Kavan outlasted Stanford's NiJaree Canady — the USA Softball Collegiate Player of the Year and national leader in ERA and strikeouts.

Canady gave up one unearned run and five hits and struck out seven against the Longhorns, who lead the country in batting average. She threw every inning in four games for the Cardinal at the World Series.

“Obviously NiJaree was fantastic all week, fantastic today,” Stanford coach Jessica Allister said. “I mean, maybe one of the best performances in Oklahoma City that I’ve seen, at least. None of us that are around here all the time are surprised. Just gritty and tough and phenomenal.”

Washington led off the seventh with a grounder to Stanford second baseman Taryn Kern, who couldn't field it cleanly. She moved to third on a double by Joley Mitchell. Maloney then tried to bunt Washington home, and she was called safe after the rundown. The call was upheld after a Stanford challenge.

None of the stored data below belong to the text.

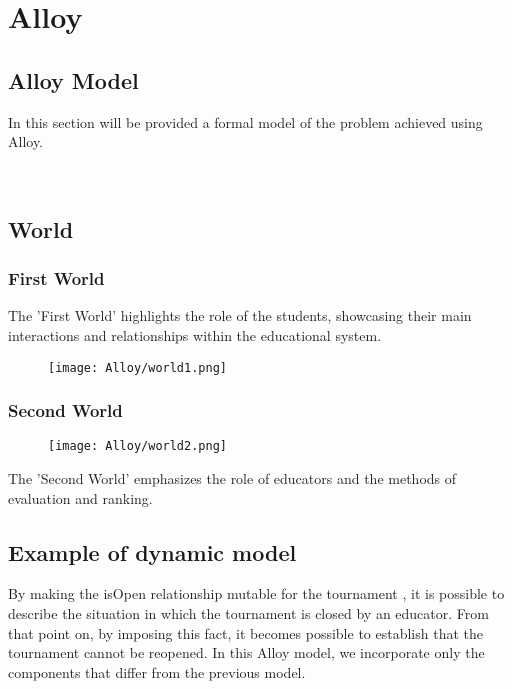 \section{Alloy}
\subsection{Alloy Model}
In this section will be provided a formal model of the problem achieved using Alloy.

\\

\subsection{World}
\subsubsection{First World}
The 'First World' highlights the role of the students, showcasing their main interactions and relationships within the educational system.
 \begin{figure}[H]
  \texttt{[image: Alloy/world1.png]} 
  \label{fig:immagine}
\end{figure}

\subsubsection{Second World}
 \begin{figure}[H]
  \texttt{[image: Alloy/world2.png]} 
  \label{fig:immagine}
\end{figure}
The 'Second World' emphasizes the role of educators and the methods of evaluation and ranking.

\subsection{Example of dynamic model}
By making the isOpen relationship mutable for the tournament , it is possible to describe the situation in which the tournament is closed by an educator. From that point on, by imposing this fact, it becomes possible to establish that the tournament cannot be reopened. In this Alloy model, we incorporate only the components that differ from the previous model.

Washington said she baited the Cardinal into the rundown.

“What was going through my head was whatever it takes to score,” she said. “I know in a ballgame like that, it takes one run to get ahead. It was going through my mind: whatever it takes.”

Stanford (50-17) was the last Pac-12 team left in the tournament. The traditional softball powerhouse league will split up next season. The Cardinal will head to the Atlantic Coast Conference.

“We all don’t know how it’s going to turn out in the future, what’s going to happen, how it’s going to play out," said White, who previously coached in the Pac-12 at Oregon. “It was a money move just for TV and everything. I’m just sad to see that conference fold.”

Allister hasn't given up hope.

“Hopefully one day it will come back in some form,” she said.